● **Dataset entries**
———
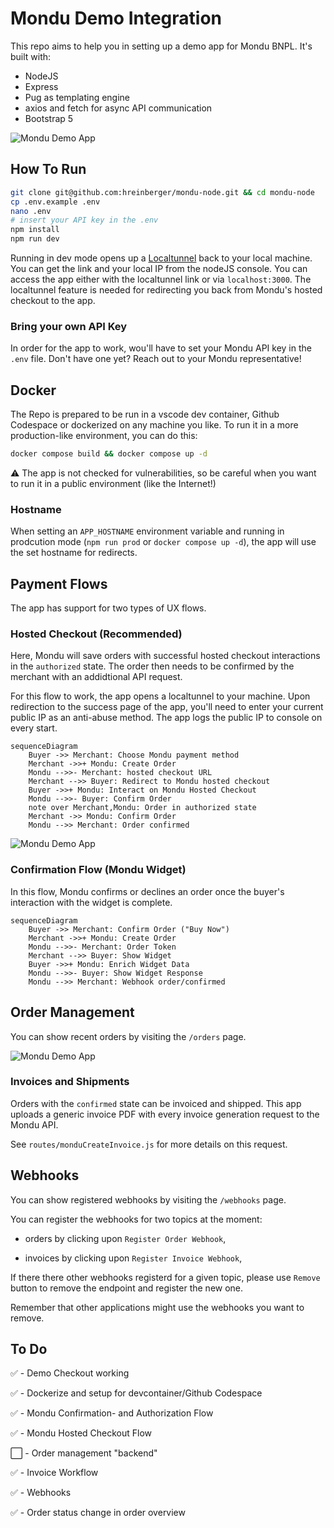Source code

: # Mondu Demo Integration

This repo aims to help you in setting up a demo app for Mondu BNPL. It's built with:

- NodeJS
- Express
- Pug as templating engine
- axios and fetch for async API communication
- Bootstrap 5

![Mondu Demo App](/.github/assets/mondu-node-1.jpeg "Mondu Demo App")

## How To Run

```bash
git clone git@github.com:hreinberger/mondu-node.git && cd mondu-node
cp .env.example .env
nano .env
# insert your API key in the .env
npm install
npm run dev
```

Running in dev mode opens up a [Localtunnel](https://localtunnel.github.io/www/) back to your local machine. You can get the link and your local IP from the nodeJS console. You can access the app either with the localtunnel link or via `localhost:3000`. The localtunnel feature is needed for redirecting you back from Mondu's hosted checkout to the app.

### Bring your own API Key

In order for the app to work, wou'll have to set your Mondu API key in the `.env` file. Don't have one yet? Reach out to your Mondu representative!

## Docker

The Repo is prepared to be run in a vscode dev container, Github Codespace or dockerized on any machine you like.
To run it in a more production-like environment, you can do this:

```bash
docker compose build && docker compose up -d
```

⚠️ The app is not checked for vulnerabilities, so be careful when you want to run it in a public environment (like the Internet!)

### Hostname

When setting an `APP_HOSTNAME` environment variable and running in prodcution mode (`npm run prod` or `docker compose up -d`), the app will use the set hostname for redirects.

## Payment Flows

The app has support for two types of UX flows.

### Hosted Checkout (Recommended)

Here, Mondu will save orders with successful hosted checkout interactions in the `authorized` state.
The order then needs to be confirmed by the merchant with an addidtional API request.

For this flow to work, the app opens a localtunnel to your machine. Upon redirection to the success page of the app, you'll need to enter your current public IP as an anti-abuse method. The app logs the public IP to console on every start.

```mermaid
sequenceDiagram
    Buyer ->> Merchant: Choose Mondu payment method
    Merchant ->>+ Mondu: Create Order
    Mondu -->>- Merchant: hosted checkout URL
    Merchant -->> Buyer: Redirect to Mondu hosted checkout
    Buyer ->>+ Mondu: Interact on Mondu Hosted Checkout
    Mondu -->>- Buyer: Confirm Order
    note over Merchant,Mondu: Order in authorized state
    Merchant ->> Mondu: Confirm Order
    Mondu -->> Merchant: Order confirmed

```

![Mondu Demo App](/.github/assets/mondu-node-3.jpeg "Mondu Demo App")

### Confirmation Flow (Mondu Widget)

In this flow, Mondu confirms or declines an order once the buyer's interaction with the widget is complete.

```mermaid
sequenceDiagram
    Buyer ->> Merchant: Confirm Order ("Buy Now")
    Merchant ->>+ Mondu: Create Order
    Mondu -->>- Merchant: Order Token
    Merchant -->> Buyer: Show Widget
    Buyer ->>+ Mondu: Enrich Widget Data
    Mondu -->>- Buyer: Show Widget Response
    Mondu -->> Merchant: Webhook order/confirmed
```

## Order Management

You can show recent orders by visiting the `/orders` page.

![Mondu Demo App](/.github/assets/mondu-node-2.jpeg "Mondu Demo App")

### Invoices and Shipments

Orders with the `confirmed` state can be invoiced and shipped. This app uploads a generic invoice PDF with every invoice generation request to the Mondu API.

See `routes/monduCreateInvoice.js` for more details on this request.

## Webhooks

You can show registered webhooks by visiting the `/webhooks` page.

You can register the webhooks for two topics at the moment:

- orders by clicking upon `Register Order Webhook`,

- invoices by clicking upon `Register Invoice Webhook`,

If there there other webhooks registerd for a given topic, please use `Remove` button to remove the endpoint and register the new one.

Remember that other applications might use the webhooks you want to remove.

## To Do

✅ - Demo Checkout working

✅ - Dockerize and setup for devcontainer/Github Codespace

✅ - Mondu Confirmation- and Authorization Flow

✅ - Mondu Hosted Checkout Flow

⬜ - Order management "backend"

✅ - Invoice Workflow

✅ - Webhooks

✅ - Order status change in order overview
———
● **Assignment**
Looking at the data above, say how many lines include the string "setting" and add nothing.

● **Response to this exercise**
2